Elle entre dans la pièce comme une figure femme-enfant longiligne et, en quelque minutes, elle se transforme en une combattante immense. Ses sujets sont toutes les injustices qu’elle observe autour d’elle. Quinze minutes plus tard, j’ai dans mes notes des dizaines de noms. Elle me raconte l’état de santé des détenues d’origine africaine que je ne connais pas, me fait écrire leurs noms : “Ecris, Angela M‑s-t-w-e-n‑i. Elle est d”Afrique du Sud, elle est séropositive. J’ai fait un article sur elle, depuis la prison.” “Tu ne connais pas Fatma Tokmak ? Elle a été torturée depuis des années. Elle ne parlait même pas en turc. Elle a été incarcérée à nouveau en 2010, et maintenant elle est cardiaque”. “Berfin Yağmur a été arrêtée pendant un pique-nique. Elle se prépare maintenant pour l’université…”
[…] Zeynep, en un souffle, parle de Uludere [Roboski], du procès KCK; de la question kurde, des difficultés du processus de paix. Quand elle parle, elle a un accent un peu étrange. Même s’il ressemble à l’accent kurde, en vérité c’est un accent français. Elle a grandi en France. Elle a appris le turc à 20 ans, quand elle a déménagé ici. “Le français est ma langue maternelle” dit-elle. Elle a appris de ses codétenues, qu’elle parlait dans son sommeil, en français.
C’est un sujet sensible. Zeynep, si on peut le dire, est une “opposante de naissance”. Elle a grandi dans la diaspora, des exiléEs qui ont fui vers l’Europe après le coup d’état [1980]. Les amiEs de sa famille sont Yılmaz Güney et les réfugiés politiques de la France de l’époque. (Elle a même joué dans le film de Yılmaz Güney, Duvar, Le Mur, avec sa soeur Sema.)

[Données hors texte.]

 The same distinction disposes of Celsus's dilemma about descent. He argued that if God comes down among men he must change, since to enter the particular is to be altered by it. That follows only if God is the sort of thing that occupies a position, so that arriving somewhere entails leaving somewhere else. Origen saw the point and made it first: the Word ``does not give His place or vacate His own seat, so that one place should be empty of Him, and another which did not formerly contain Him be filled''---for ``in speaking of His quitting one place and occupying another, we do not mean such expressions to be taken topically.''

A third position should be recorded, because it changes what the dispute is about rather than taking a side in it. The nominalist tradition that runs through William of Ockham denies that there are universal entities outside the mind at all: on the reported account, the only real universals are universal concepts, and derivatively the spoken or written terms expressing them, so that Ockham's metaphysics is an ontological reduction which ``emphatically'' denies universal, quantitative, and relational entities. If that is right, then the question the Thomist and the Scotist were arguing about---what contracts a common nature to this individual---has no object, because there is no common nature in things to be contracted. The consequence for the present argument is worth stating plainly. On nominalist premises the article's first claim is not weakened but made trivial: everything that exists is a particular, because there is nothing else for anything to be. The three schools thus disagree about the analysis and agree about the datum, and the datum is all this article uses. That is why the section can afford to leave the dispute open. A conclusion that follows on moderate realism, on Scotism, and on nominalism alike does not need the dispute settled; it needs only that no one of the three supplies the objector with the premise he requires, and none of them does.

Mais elle n’est pas d’origine kurde. Lorsque je le lui rappelle, elle est un peu vexée, peut être même qu’elle me méprise. “Mais je suis alévie” dit-elle et elle ajoute “De toutes façons si un peuple subit un génocide, si sa langue est interdite, si des os giclent de la terre, s’il y a autant d’assassinats non résolus, que peut faire d’autre que rester un être humain ?”
Lors de ses deux années de détention, Zeynep a entamé une grève de la faim en appelant à un plus large usage de la langue kurde dans la sphère publique et la fin de l’isolement d’Öcalan. Elle avait été libérée le 26 avril 2013, sous contrôle judiciaire et avec une interdiction de sortie du territoire. En 2013 elle a reçu le prix Ilaria Alpi, mais le prix a été remis à un autre journaliste, car “Zeynep ne pouvait pas se rendre sur place pour recevoir son prix”. La même année, le Prix pour la liberté de presse, Jean Aubuchon lui a été décerné par Américan National Press Club. Elle fut arrêtée, encore une fois, le 15 avril 2015, dans le cadre de l’enquête concernant Yüksekova. Elle était en sursis depuis.

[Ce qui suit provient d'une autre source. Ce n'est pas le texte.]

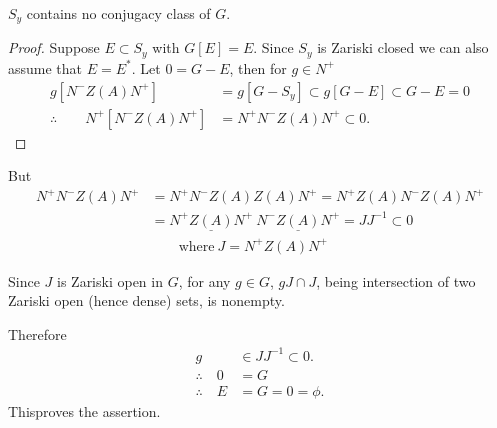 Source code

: \begin{lemma}\label{chap3:lem3.6}
  $S_y$ contains no conjugacy class of $G$. 
\end{lemma}

\begin{proof}
  Suppose $E \subset S_y$ with $G[E]=E$. Since $S_y$ is Zariski closed
  we can also assume that $E= E^*$. Let $0 = G -E$, then for $g \in
  N^+$
  \begin{align*}
    g[N^- Z(A)N^+] & = g [G- S_y] \subset g [G-E] \subset G- E =0\\
    \therefore \qquad N^+ [N^- Z(A)N^+] & = N^+ N^- Z(A)N^+ \subset 0.
  \end{align*}
\end{proof}

But 
\begin{align*}
  N^+ N^- Z(A) N^+ & = N^+ N^- Z(A) Z(A) N^+ = N^+ Z(A) N^- Z(A) N^+\\
  & = \underline{N^+ Z(A) N^+}~ \underline{N^- Z(A)N^+} = J J^{-1}
  \subset 0\\
  & \qquad \text{where}~ J = N^+ Z(A)N^+
\end{align*}

Since $J$ is Zariski open in $G$, for any $g \in G$, $g J \cap J$,
being intersection of two Zariski open (hence dense) sets, is
nonempty.

Therefore
\begin{align*}
  g & \in J J^{-1} \subset 0.\\
  \therefore \quad 0 & = G\\
  \therefore \quad E & = G = 0 = \phi.
\end{align*}
This\pageoriginale proves the assertion.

Zeynep se retrouve donc encore une fois derrière des barreaux.
On peut écrire ici que la “démocratie” en Turquie s’en va. On peut faire des vidéos instructives et pédagogiques sur la perte de liberté d’expression. On peut chercher autant d’excuses que l’on veut à l’Etat-nation turc, et charger la barque d’Erdogan pour faire oublier les régimes antérieurs. On ne pourra dissimuler et faire disparaître ces générations insoumises à la turcité, qui, depuis des décennies, combattent pour une autre idée de la dignité humaine que celle du sang d’un drapeau qui nie la diversité des peuples.
Zeynep Kuray, a été arrêtée pour “ses partages sur les réseaux sociaux, particulièrement Facebook”. Acun Karadağ, amie de combat de Nuriye et Semih exprimait sur son Twitter ce que les kedi ont ressenti : “J’ai survolé la page de Zeynep Kuray. Cette femme est très ‘dangereuse’ car elle avait partagé tout ce qu’elle avait trouvé d’humain à partager.”
Pour soutenir Zeynep, suivez la, justement sur les réseaux sociaux. Voici son Twitter @zeynokuray et son Facebook.
Lire aussi ce billet de 2012 sur Susam Sokak et ce dernier
Ajout du 26 octobre 2017 :
Zeynep, a été libérée aujourd’hui, après avoir été interrogée par le Procureur. Nous apprenons que l’enquête a été ouverte sur dénonciation depuis Bursa, et que le dossier a été envoyé à Istanbul.